Desse modo, verifica-se que, da soma dos interregnos de atividade especial, por ocasião do requerimento administrativo, datado de 08/08/2000 (fl.89), contava o autor com o total de 20 anos, 01 mês e 19 dias de tempo de serviço especial, até a data da citação (08/01/2002, fl. 227v), 21 anos, 06 meses e 19 dias e, até a data da juntada do laudo judicial (17/08/2006), 26 anos, 01 mês e 28 dias, além de haver cumprido a carência exigida, nos termos da legislação de regência.
Portanto, presentes os requisitos, é devido o benefício da aposentadoria especial, razão pela qual merece ser mantida, neste aspecto, a r. sentença recorrida.
O termo inicial do benefício deve ser fixado a partir da data da juntada do laudo judicial (17/08/2006), tendo em vista o reconhecimento da especialidade até essa época e também por, somente nesse momento, terem sido implementados os requisitos necessários à aposentação.

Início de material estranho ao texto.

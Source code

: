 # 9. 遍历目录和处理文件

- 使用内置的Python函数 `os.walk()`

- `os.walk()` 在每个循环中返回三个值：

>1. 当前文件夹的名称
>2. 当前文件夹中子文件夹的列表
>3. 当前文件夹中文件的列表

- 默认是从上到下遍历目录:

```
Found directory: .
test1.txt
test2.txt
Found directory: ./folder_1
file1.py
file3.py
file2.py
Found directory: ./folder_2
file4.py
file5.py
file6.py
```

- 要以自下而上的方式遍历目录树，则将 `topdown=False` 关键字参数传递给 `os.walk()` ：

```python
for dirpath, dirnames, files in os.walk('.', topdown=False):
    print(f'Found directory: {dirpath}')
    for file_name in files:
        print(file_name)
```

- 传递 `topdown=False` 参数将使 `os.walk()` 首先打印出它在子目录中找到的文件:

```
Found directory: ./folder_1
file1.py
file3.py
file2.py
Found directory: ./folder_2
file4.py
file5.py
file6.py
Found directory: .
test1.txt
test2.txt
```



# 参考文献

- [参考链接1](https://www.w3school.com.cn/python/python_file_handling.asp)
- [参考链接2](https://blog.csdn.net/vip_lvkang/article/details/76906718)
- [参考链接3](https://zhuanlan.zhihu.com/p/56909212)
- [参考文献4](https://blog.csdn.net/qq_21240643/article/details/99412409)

Sobre os valores em atraso, incidirão juros e correção monetária em conformidade com os critérios legais compendiados no Manual de Orientação de Procedimentos para os Cálculos na Justiça Federal, observadas as teses fixadas no julgamento final do RE 870.947, de relatoria do Ministro Luiz Fux.

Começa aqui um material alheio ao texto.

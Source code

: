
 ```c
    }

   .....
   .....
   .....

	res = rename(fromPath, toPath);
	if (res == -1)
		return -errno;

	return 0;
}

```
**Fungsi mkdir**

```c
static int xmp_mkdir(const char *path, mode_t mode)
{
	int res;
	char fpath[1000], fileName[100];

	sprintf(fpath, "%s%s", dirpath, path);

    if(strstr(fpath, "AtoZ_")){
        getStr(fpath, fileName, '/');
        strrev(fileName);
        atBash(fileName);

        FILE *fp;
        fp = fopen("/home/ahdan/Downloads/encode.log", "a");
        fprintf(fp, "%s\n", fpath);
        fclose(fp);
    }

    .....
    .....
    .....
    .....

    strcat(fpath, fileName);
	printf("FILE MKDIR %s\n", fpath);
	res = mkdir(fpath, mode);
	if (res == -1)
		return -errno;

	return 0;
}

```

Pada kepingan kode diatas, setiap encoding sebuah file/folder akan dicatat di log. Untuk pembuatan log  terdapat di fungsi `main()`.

Mantenho os honorários advocatícios fixados em 10% (dez por cento) sobre o valor das parcelas vencidas até a data da prolação da decisão concessiva do benefício, consoante § 3º do artigo 20 do Código de Processo Civil de 1973 (vigente no momento da publicação do decisum), Súmula n. 111 do Superior Tribunal de Justiça e jurisprudência desta 9ª Turma. Cumpre destacar, nesse ponto, que não se aplica ao caso em análise disposto no artigo 85 do NCPC, tendo em vista que a sentença impugnada foi publicada antes do início de sua vigência.
Por fim, conforme se verifica do CNIS, o demandante já recebe o benefício de aposentadoria especial desde 14/02/2002 (NB 1235637538), razão pela qual deverá optar pelo benefício que entender mais vantajoso - a atual aposentadoria percebida ou a concedida nos presentes autos, sem mescla de efeitos financeiros, ou seja, elegendo a aposentadoria outorgada em nível administrativo, sucederá a renúncia à benesse concedida neste feito, bem como aos respectivos valores atrasados. Por outro lado, caso opte pela aposentadoria deferida judicialmente, os valores já pagos, na via administrativa, deverão ser integralmente abatidos do débito.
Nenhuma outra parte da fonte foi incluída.